1970’lerin başlarında, sosyalist ideallerin rüzgarı ile beslenen Çekiç Ali, Anadolu insanının gündelik yaşamını, sevgisini ve ayrılığını yansıtan eserlerle sahne almaya başladı. İlk albümü, popülaritesini artırarak halk müziği anlayışını etkileyen önemli bir adım oldu. Klasikleşmiş derleme türküleri ile dolu bu albüm, dinleyicilere zaman yolculuğu yapma fırsatı sunuyordu; her nota, köklerinden kopmayan bir sanatçının hikayesinin ayna gibi yansımasıydı.
Onun müziği, eğlencenin ötesinde bir anlatım biçimi haline geldi. Sahne performansları, yalnızca melodilerle sınırlı kalmayıp, dinleyicilere derin bir hikaye anlatıyordu.

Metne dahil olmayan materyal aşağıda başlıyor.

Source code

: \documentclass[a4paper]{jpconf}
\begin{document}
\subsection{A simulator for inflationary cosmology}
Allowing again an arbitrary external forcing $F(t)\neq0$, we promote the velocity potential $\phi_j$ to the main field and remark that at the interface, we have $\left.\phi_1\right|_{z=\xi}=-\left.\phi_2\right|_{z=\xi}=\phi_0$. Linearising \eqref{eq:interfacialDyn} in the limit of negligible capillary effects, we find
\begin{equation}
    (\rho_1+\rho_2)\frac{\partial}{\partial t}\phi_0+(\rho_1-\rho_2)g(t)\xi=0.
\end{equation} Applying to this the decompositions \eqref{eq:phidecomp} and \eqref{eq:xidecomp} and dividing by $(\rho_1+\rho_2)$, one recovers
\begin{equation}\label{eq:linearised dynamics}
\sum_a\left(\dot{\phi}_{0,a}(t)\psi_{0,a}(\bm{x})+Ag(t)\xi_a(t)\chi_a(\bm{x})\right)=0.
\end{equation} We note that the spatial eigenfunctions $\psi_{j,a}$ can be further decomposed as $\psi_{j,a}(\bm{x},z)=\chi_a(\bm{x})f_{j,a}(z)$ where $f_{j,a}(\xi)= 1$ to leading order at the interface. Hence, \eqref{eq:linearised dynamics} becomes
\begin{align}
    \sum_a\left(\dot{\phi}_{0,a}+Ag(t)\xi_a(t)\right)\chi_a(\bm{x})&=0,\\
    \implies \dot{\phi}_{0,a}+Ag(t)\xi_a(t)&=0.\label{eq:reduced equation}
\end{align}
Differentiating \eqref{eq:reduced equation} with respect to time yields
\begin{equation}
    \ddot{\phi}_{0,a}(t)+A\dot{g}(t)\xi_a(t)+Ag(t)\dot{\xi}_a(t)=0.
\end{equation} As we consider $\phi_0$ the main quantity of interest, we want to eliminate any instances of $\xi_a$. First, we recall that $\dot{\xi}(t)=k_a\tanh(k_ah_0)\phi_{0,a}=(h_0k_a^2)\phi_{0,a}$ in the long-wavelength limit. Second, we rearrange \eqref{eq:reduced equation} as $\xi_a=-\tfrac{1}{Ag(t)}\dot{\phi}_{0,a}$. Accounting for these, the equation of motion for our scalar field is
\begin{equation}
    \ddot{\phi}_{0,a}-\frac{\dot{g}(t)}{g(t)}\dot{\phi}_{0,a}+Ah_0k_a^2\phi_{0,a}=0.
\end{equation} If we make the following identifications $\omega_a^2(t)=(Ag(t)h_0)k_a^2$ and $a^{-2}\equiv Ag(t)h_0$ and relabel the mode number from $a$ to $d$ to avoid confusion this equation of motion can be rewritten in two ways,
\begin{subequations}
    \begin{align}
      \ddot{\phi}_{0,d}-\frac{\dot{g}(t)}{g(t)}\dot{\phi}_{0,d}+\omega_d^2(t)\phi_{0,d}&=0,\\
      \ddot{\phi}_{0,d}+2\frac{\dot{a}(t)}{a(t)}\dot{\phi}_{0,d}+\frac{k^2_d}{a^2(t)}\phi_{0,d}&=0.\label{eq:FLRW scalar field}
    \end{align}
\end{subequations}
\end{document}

Hüzünlü ve coşkulu melodiler, sesle birleşerek, ahlaki bir paylaşım sunmaktaydı. Ahmet Arif’in “Hasretinden Prangalar Eskittim” adlı şiirini okurken dinleyicileri, şarkıların ötesinde efsaneleşmiş hikayelerin tanığı oluyorlardı.

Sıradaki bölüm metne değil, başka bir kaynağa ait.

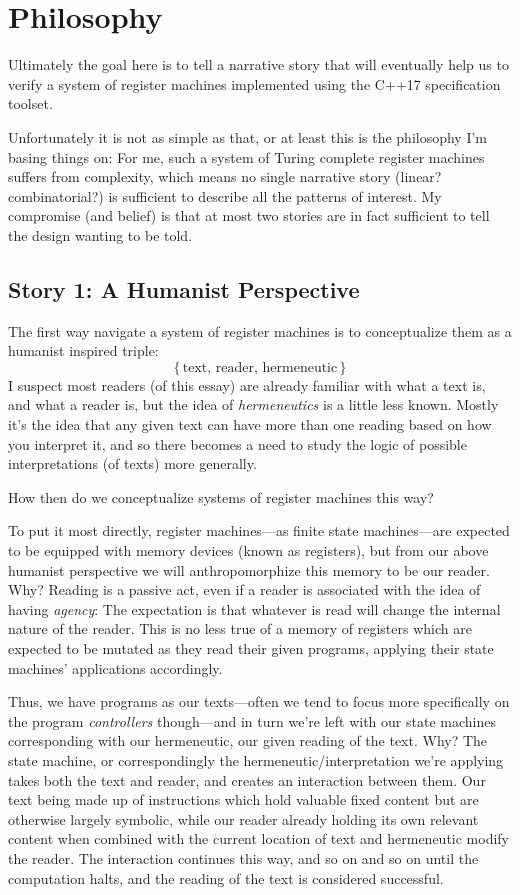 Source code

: \documentclass[twoside]{article}
\begin{document}
\section*{Philosophy}

Ultimately the goal here is to tell a narrative story that will eventually help us to verify a system of register
machines implemented using the C++17 specification toolset.

Unfortunately it is not as simple as that, or at least this is the philosophy I'm basing things on: For me,
such a system of Turing complete register machines suffers from complexity, which means no single narrative
story (linear?  combinatorial?) is sufficient to describe all the patterns of interest. My compromise
(and belief) is that at most two stories are in fact sufficient to tell the design wanting to be told.

\subsection*{Story 1: A Humanist Perspective}

The first way navigate a system of register machines is to conceptualize them as a humanist inspired triple:
$$ \{\,\mbox{text, reader, hermeneutic}\,\} $$
I suspect most readers (of this essay) are already familiar with what a text is, and what a reader is, but
the idea of \emph{hermeneutics} is a little less known. Mostly it's the idea that any given text can have
more than one reading based on how you interpret it, and so there becomes a need to study the logic of
possible interpretations (of texts) more generally.

How then do we conceptualize systems of register machines this way?

To put it most directly, register machines---as finite state machines---are expected to be equipped with
memory devices (known as registers), but from our above humanist perspective we will anthropomorphize this
memory to be our reader. Why? Reading is a passive act, even if a reader is associated with the idea of
having \emph{agency}: The expectation is that whatever is read will change the internal nature of the reader.
This is no less true of a memory of registers which are expected to be mutated as they read their given programs,
applying their state machines' applications accordingly.

Thus, we have programs as our texts---often we tend to focus more specifically on the program \emph{controllers}
though---and in turn we're left with our state machines corresponding with our hermeneutic, our given reading of
the text. Why? The state machine, or correspondingly the hermeneutic/interpretation we're applying takes both
the text and reader, and creates an interaction between them. Our text being made up of instructions which hold
valuable fixed content but are otherwise largely symbolic, while our reader already holding its own relevant content
when combined with the current location of text and hermeneutic modify the reader. The interaction continues this
way, and so on and so on until the computation halts, and the reading of the text is considered successful.
\end{document}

Çekiç Ali, Abdal grubuyla olan ilişkisi sayesinde, müzik ortamında daha kendine özgü bir yer edindi. Bu grup, halk müziğinin çeşitli unsurlarını bir araya getirerek, Çekiç Ali’nin sanatına yapıcı bir katkıda bulundu. Geleneksel müziğin yaşatılmasına dair derin bir bağlılık taşıyan Abdal grubu, onun sahne performanslarını zenginleştirirken, aynı zamanda halk müziğinin evrensel sesini yüceltme noktasında da önemli bir rol oynadı.

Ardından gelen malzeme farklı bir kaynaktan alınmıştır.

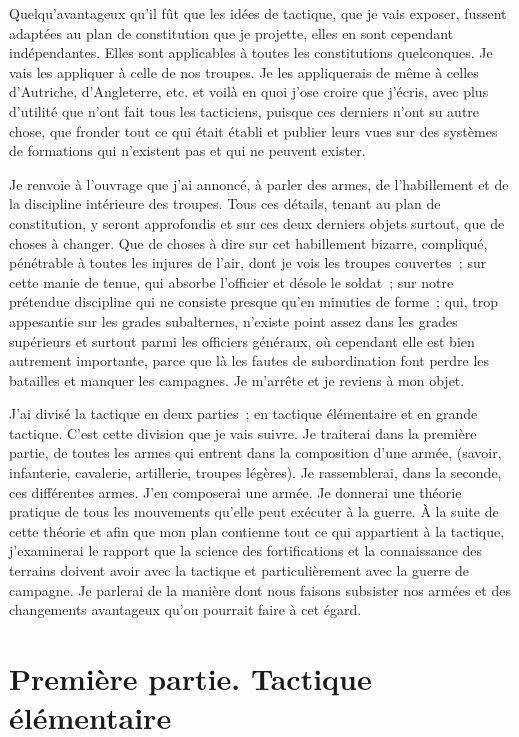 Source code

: \documentclass[french,twoside]{book} %
\begin{document}
Quelqu’avantageux qu’il fût que les idées de tactique, que je vais exposer, fussent adaptées au plan de constitution que je projette, elles en sont cependant indépendantes. Elles sont applicables à toutes les constitutions quelconques. Je vais les appliquer à celle de nos troupes. Je les appliquerais de même à celles d’Autriche, d’Angleterre, etc. et voilà en quoi j’ose croire que j’écris, avec plus d’utilité que n’ont fait tous les tacticiens, puisque ces derniers n’ont su autre chose, que fronder tout ce qui était établi et publier leurs vues sur des systèmes de formations qui n’existent pas et qui ne peuvent exister.\par
Je renvoie à l’ouvrage que j’ai annoncé, à parler des armes, de l’habillement et de la discipline intérieure des troupes. Tous ces détails, tenant au plan de constitution, y seront approfondis et sur ces deux derniers objets surtout, que de choses à changer. Que de choses à dire sur cet habillement bizarre, compliqué, pénétrable à toutes les injures de l’air, dont je vois les troupes couvertes ; sur cette manie de tenue, qui absorbe l’officier et désole le soldat ; sur notre prétendue discipline qui ne consiste presque qu’en minuties de forme ; qui, trop appesantie sur les grades subalternes, n’existe point assez dans les grades supérieurs et surtout parmi les officiers généraux, où cependant elle est bien autrement importante, parce que là les fautes de subordination font perdre les batailles et manquer les campagnes. Je m’arrête et je reviens à mon objet.\par
J’ai divisé la tactique en deux parties ; en tactique élémentaire et en grande tactique. C’est cette division que je vais suivre. Je traiterai dans la première partie, de toutes les armes qui entrent dans la composition d’une armée, (savoir, infanterie, cavalerie, artillerie, troupes légères). Je rassemblerai, dans la seconde, ces différentes armes. J’en composerai une armée. Je donnerai une théorie pratique de tous les mouvements qu’elle peut exécuter à la guerre. À la suite de cette théorie et afin que mon plan contienne tout ce qui appartient à la tactique, j’examinerai le rapport que la science des fortifications et la connaissance des terrains doivent avoir avec la tactique et particulièrement avec la guerre de campagne. Je parlerai de la manière dont nous faisons subsister nos armées et des changements avantageux qu’on pourrait faire à cet égard.
\section[{Première partie. Tactique élémentaire}]{Première partie. Tactique élémentaire}\renewcommand{\leftmark}{Première partie. Tactique élémentaire}
\end{document}
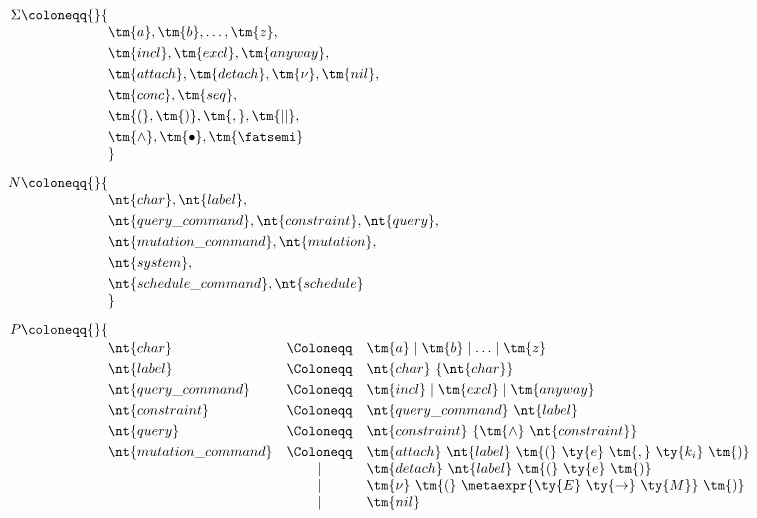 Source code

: \[
    \begin{alignedat}{3}
\Sigma &\coloneqq{}&
\{&
\\[-1mm]
&&&
\tm{a}, \tm{b}, \ldots, \tm{z},\\
&&&
\tm{incl}, \tm{excl}, \tm{anyway},\\
&&&
\tm{attach}, \tm{detach}, \tm{\nu}, \tm{nil},\\
&&&
\tm{conc}, \tm{seq},\\
&&&
\tm{(}, \tm{)}, \tm{,}, \tm{||},\\
&&&
\tm{\land}, \tm{\bullet}, \tm{\fatsemi}
\\[-1mm]
&&&
\}
\\[2mm]
N &\coloneqq{}&
\{&
\\[-1mm]
&&&
\nt{char}, \nt{label},\\
&&&
\nt{query\_command}, \nt{constraint}, \nt{query},\\
&&&
\nt{mutation\_command}, \nt{mutation},\\
&&&
\nt{system},\\
&&&
\nt{schedule\_command}, \nt{schedule}
\\[-1mm]
&&&
\}
\\[2mm]
P &\coloneqq{}&
\{&
\\[-1mm]
&&&
\begin{array}{@{}lcl@{}}
    \nt{char}
    &\Coloneqq&
    \tm{a} \mid \tm{b} \mid \ldots \mid \tm{z}
    \\[1mm]

    \nt{label}
    &\Coloneqq&
    \nt{char}\ \{\nt{char}\}
    \\[1mm]

    \nt{query\_command}
    &\Coloneqq&
    \tm{incl} \mid \tm{excl} \mid \tm{anyway}
    \\[1mm]

    \nt{constraint}
    &\Coloneqq&
    \nt{query\_command}\ \nt{label}
    \\[1mm]

    \nt{query}
    &\Coloneqq&
    \nt{constraint}\ \{\tm{\land}\ \nt{constraint}\}
    \\[1mm]


    \nt{mutation\_command}
    &\Coloneqq&
    \tm{attach}\ \nt{label}\ \tm{(}\ \ty{e}\ \tm{,}\ \ty{k_i}\ \tm{)}
    \\
    &\mid&
    \tm{detach}\ \nt{label}\ \tm{(}\ \ty{e}\ \tm{)}
    \\
    &\mid&
    \tm{\nu}\ \tm{(}\ \metaexpr{\ty{E}\ \ty{\rightarrow}\ \ty{M}}\ \tm{)}
    \\
    &\mid&
    \tm{nil}
    \\[1mm]


\end{array}
\end{alignedat}\]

Kişisel yaşamı ve duruşu, müziğinin yanında etkileyici bir unsurdu. Anadolu insanının yoklukları, sevinçleri ve mücadeleleri, sahneye taşınarak dinleyicilerle bütünleşti. Çekiç Ali’nin sesi, kırsal yaşamın özlemlerinin ve kentin gürültüsünde kaybolmuş ruhların yankılarını taşıyordu. Her türkü, köylerin taş duvarlarına, tütün tarlalarına ve sevda dolu bakışlara selam duran bir anlam taşıyordu.
Hayatının sonuna kadar müziğe olan tutkusu sönmedi. Onun hikayesi, Anadolu’nun sesi haline gelmiş bir halk sanatçısının hayatla kurduğu derin bağın; melodilerin, duyguların ve bireylerin iç içe geçtiği bir resmin portresidir. Çekiç Ali’nin mirası, her nota ve her türküde yaşamaya devam ediyor; onun sesi, halkın duygularının, hikâyelerinin ve yaşanmışlıklarının ölümsüzleşmiş halidir. Ölümü 7 Kasım 2023’te gerçekleştiğinde, halk müziği bir yıldızını daha yitirmiş oldu.
Saygıyla anıyoruz Çekiç Ali’yi.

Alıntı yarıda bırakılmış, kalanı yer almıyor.